An example of a cautionary story is the Netflix challenge, where a seemingly anonymized dataset was actually linked back to the identity of Netflix users -- or the release of anonymized AOL search records, many of which (researchers discovered) could still be tied back to individuals through more sophisticated analysis. Another example is from Massachusetts, where a health insurance commission released data on all state employees, after anonymizing it by removing names, addresses, SSNs, etc. However, a privacy researcher discovered that it was still possible to re-identify individuals, and as a demonstration, showed how to identify the governor's health records. She later showed, for example, that most people can be uniquely identified from just their ZIP code (or census tract), birth date, and gender. These were stories of people diligently anonymizing data; they thought they'd done a good job of anonymization, and just didn't realize how tricky this issue is. These cautionary stories should give you pause.
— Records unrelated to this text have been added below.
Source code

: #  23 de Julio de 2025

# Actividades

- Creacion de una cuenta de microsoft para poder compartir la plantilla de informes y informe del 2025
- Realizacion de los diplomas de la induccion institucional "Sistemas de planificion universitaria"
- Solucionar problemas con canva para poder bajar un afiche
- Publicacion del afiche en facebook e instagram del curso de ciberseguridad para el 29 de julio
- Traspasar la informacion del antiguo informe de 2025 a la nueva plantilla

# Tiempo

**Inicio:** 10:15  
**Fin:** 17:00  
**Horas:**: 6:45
For these reasons, I discourage you from trying to anonymize your dataset on your own, if you have no prior experience in this area.
Important: the techniques needed to anonymize data will likely depend a lot on the sort of data you have and the application domain you are working in. Unfortunately, you didn't provide this information. As a result, it is almost impossible to provide you with good advice about how to anonymize your dataset.
I imagine it may be tempting to view this answer as unhelpful, because instead of saying "be happy, don't worry, just throw this magic piece of software at your data and you don't have to think", I am saying "wait, this is trickier than it appears on first glance, be careful". I realize this message might not be very popular, but I think this is a message folks need to hear.
There is also an interesting approach to anaonymization of strings in the context of record linkage using n-grams developed by ANU Data Mining Group. The paper with description and sample Python code is available here.